South Lakes High School addition/Credit: FCPSThe Fairfax County Planning Commission on Thursday recommended for approval the 40,000-square-foot addition that will ease overcrowding at South Lakes High School.

The addition now moves on the Fairfax County Board of Supervisors for final approval at the Supervisors’ Oct. 20 meeting.

However, several residents of housing clusters directly across the street and downhill from the high school have concerns about how additional construction and square footage at the school will affect stormwater management. Residents say runoff his causing erosion, affecting the hillside behind their homes as well as Lake Audubon.

Reston 2020’s Terry Maynard wrote a recent letter to Hunter Mill School Board rep Pat Hynes outlining his concerns about stormwater standards at the addition site.

According to the Fairfax County Planning staff report on the addition, FCPS has received approval of a general permit through the Virginia Department of Environmental Quality (DEQ), which allows for the applicant’s proposal to be
grandfathered under the old stormwater management requirements prior to the Board’s adoption of the new stormwater ordinance in 2014.

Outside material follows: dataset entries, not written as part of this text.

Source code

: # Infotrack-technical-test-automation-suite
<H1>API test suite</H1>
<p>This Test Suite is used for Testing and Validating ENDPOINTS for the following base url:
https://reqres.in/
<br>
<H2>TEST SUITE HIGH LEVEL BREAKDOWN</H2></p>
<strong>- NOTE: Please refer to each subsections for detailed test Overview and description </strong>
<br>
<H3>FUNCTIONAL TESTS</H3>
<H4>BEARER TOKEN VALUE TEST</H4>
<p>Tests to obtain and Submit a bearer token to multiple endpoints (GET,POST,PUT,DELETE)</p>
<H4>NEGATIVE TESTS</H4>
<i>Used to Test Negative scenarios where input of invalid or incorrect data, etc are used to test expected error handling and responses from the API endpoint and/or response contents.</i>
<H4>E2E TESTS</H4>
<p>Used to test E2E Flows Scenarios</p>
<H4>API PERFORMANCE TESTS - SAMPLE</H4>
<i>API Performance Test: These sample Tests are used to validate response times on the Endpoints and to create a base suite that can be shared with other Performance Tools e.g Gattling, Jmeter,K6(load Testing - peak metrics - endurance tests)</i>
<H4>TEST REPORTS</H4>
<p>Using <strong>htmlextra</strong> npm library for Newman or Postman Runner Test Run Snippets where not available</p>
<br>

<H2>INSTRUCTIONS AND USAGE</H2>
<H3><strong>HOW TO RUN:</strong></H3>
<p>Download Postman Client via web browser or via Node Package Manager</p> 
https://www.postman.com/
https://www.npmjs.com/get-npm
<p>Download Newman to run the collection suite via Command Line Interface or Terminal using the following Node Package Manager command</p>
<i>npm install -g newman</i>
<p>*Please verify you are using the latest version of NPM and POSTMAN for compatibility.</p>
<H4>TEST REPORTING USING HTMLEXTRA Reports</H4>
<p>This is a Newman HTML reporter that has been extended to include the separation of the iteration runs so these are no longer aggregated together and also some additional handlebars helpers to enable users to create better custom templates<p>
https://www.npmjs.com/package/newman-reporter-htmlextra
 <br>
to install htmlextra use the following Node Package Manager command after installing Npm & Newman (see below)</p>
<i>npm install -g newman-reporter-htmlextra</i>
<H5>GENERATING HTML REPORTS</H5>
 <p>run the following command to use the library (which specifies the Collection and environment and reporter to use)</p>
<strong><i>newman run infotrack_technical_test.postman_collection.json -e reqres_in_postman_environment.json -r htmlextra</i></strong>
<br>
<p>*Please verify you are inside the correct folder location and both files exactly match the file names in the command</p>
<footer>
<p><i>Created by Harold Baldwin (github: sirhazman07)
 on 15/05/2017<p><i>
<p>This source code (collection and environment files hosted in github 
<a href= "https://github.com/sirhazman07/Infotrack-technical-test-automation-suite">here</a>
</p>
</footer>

Maynard lives on Wakerobin, located across the street and downhill from the school. Stormwater erosion from SLHS and Langston Hughes Middle School collects in basin to the east of the high school, then flows downhill towards Lake Audubon, Maynard said in his letter to Hynes.

Residents of Wakerobin and Cedar Cove met this week with representatives from Fairfax County and Reston Association to talk about the issue and plans to remedy it.

Said Maynard:

“Most of the stormwater from both SLHS and Langston Hughes Intermediate School collects in a basin to the east of the high school and then flows through a stormwater tunnel under South Lakes Drive. The resulting stream then plunges about 30′ in its 1,000′ flow to Lake Audubon.”

“During storms, the creek experiences massive erosion and the generation of huge quantities of silt that is spewed into Lake Audubon as the force of the flow cuts the stream wider and deeper. The decades-long problem has exposed both the County sewer in several places as well as several residents’ lateral connections.”

He said he is disappointed in the county’s plans to meet outdated stormwater regulations.

“So, in a Reston community that focuses on sustainability and environmental excellence, FCPS is proposing to meet old, much less stringent stormwater management requirements than is the current standard, presumably so it can save a few dollars,” wrote Maynard. “The proposed addition of some open joint parking surfaces (one of which is on the wrong side of the high school) and filterra structures is grossly inadequate to meet the additional flow caused by the addition, much less the current unacceptable stormwater management conditions.”

Maynard said each new addition to LHMS and SLHS over the years has made stormwater management worse for the neighborhoods. He said this summer’s sewer pipe leak in the area was a result of continued stress on the pipes on the erosion area.

Dave Thomas, representing Cedar Cove Cluster, has also expressed his concerns to RA and the county.